Intel set the process in chain with its Core 2 with vPro processors and its Safer Computing Initiative. Although aimed at businesses and device offering a broader set of management capabilities, this offered features such as trusted execution technology (TXT), a complex ‘root of trust’ design designed to check loading software components against a known good state to spot the interference of malware.
The complexity of this is so great it is probably only practical as a processor-level process; every loading component must be given a cryptographic identifier. On a related level, the company backed this up with the AES-NI, a processor instruction included in Xeon-based systems dedicated to running encrypted operations.

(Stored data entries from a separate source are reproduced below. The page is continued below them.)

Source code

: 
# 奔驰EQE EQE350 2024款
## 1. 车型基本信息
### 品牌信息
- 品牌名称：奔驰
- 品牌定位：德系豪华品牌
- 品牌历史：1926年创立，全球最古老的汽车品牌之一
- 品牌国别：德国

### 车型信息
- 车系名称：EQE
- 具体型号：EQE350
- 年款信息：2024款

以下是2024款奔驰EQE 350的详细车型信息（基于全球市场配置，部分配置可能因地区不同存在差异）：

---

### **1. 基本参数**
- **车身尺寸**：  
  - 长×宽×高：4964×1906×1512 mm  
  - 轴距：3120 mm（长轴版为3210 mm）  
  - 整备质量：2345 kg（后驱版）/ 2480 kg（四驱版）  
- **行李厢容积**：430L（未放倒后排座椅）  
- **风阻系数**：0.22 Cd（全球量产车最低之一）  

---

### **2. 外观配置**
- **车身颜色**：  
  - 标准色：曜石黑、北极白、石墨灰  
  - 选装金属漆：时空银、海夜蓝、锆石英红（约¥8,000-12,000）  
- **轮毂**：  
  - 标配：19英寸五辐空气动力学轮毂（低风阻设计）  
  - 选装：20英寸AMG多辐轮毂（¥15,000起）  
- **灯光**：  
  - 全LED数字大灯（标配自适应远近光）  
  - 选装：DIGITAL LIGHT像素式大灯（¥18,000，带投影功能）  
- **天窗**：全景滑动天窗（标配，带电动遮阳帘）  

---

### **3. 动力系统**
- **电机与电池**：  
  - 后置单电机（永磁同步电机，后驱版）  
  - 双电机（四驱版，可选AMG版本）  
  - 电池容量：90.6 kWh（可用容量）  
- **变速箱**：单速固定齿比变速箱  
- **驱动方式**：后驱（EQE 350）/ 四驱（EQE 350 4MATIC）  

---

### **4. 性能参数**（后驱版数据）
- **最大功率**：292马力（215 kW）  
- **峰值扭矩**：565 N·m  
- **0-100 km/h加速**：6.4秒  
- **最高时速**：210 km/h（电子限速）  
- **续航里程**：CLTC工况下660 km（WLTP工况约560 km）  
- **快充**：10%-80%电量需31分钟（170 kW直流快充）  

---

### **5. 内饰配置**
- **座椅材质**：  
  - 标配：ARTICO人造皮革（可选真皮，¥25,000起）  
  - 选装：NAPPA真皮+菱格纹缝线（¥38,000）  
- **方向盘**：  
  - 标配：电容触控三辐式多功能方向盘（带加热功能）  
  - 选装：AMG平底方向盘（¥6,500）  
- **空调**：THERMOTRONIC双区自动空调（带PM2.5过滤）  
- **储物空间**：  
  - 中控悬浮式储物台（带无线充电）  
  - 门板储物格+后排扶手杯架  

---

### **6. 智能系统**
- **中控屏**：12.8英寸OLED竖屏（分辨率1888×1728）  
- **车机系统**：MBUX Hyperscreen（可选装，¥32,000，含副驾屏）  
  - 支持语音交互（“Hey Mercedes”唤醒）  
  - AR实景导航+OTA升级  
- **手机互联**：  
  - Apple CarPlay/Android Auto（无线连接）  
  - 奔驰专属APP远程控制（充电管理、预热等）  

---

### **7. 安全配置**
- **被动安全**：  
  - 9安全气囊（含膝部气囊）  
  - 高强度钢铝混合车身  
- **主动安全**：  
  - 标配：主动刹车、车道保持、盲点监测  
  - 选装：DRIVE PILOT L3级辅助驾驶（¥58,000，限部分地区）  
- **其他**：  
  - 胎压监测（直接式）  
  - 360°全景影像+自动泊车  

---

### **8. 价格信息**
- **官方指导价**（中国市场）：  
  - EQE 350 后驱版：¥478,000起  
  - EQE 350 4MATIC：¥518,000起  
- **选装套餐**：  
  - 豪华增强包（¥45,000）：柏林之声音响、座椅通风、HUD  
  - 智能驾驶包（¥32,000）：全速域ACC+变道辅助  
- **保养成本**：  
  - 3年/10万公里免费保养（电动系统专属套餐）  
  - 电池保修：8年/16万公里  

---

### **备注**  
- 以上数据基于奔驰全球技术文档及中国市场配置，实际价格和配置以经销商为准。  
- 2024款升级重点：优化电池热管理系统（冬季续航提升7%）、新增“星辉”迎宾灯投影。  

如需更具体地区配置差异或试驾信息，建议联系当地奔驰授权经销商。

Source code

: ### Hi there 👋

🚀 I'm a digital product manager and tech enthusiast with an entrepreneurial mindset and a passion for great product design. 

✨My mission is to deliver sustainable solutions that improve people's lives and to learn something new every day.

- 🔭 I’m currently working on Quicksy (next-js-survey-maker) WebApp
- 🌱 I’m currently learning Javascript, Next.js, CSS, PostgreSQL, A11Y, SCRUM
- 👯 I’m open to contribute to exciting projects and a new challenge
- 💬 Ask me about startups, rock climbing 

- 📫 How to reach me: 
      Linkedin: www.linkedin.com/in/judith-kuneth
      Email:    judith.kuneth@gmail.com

Finally Intel’s Identity Protection Technology (IPT) promised another useful layer running under the operating system, featuring embedded public keys, one-time passwords, and basic transaction verification.
The possible flaw of some of this approach is less the issue of whether it works but its designation as primarily for businesses. Arguably, today’s computing environment draws no distinction between business and consumer systems as far as security is concerned – both domains now mix freely and need the same protection.
Encouragingly, more recent developments rectified this, with consumer-oriented releases such as Intel’s Anti-Theft Technology (Intel AT) making a welcome appearance in Ultrabook and second and third-generation Core laptops. Enabled in conjunction with software support from companies such as McAfee (part of Intel’s stable from August 2010), allowing owners to have their lost or stolen laptops remotely locked into a ‘recovery mode.’ If physically recovered, the system then runs a full restore routine.
Today’s remote recovery services can be pricey; McAfee’s recently-announced implementation of Anti-Theft was hearteningly affordable, which augurs well.
ARM meanwhile plans to make its ARM TrustZone security technology, integrated into the ARM Cortex-A processor series, the basis for the development of a Trusted Execution Environment (TEE), a secure environment for software execution that will utilise advanced hardware security coupled with industry standard software interfaces.
So it is likely that in the not too distant future, microprocessor-level security will stop being an exception and become the norm, not just for specific systems but across all types of device including tablets. This can only be done by companies such as Intel over one or more development cycles. At that point developers will have a strong impetus to develop for it.
But beyond adding some useful features does chip-level security offer a long-term security potential? Can processor-level features stop malware?
A criticism levelled at this approach is that features baked in silicon will not provide enough flexibility to accommodate new threats nor be easily updatable. But if processor-level security becomes universal and therefore attracts enough developers, it offers some intriguing possibilities. PCs have often been astonishingly unprotected at the lowest system level and largely remain so, allowing boot-sector interference by threats such as rootkits; processor-level routines could make that an impractical direction of attack for malware writers quite quickly.
Processor-level security is no panacea but it might be a useful shield if enough security companies find ways to hook into it for all user.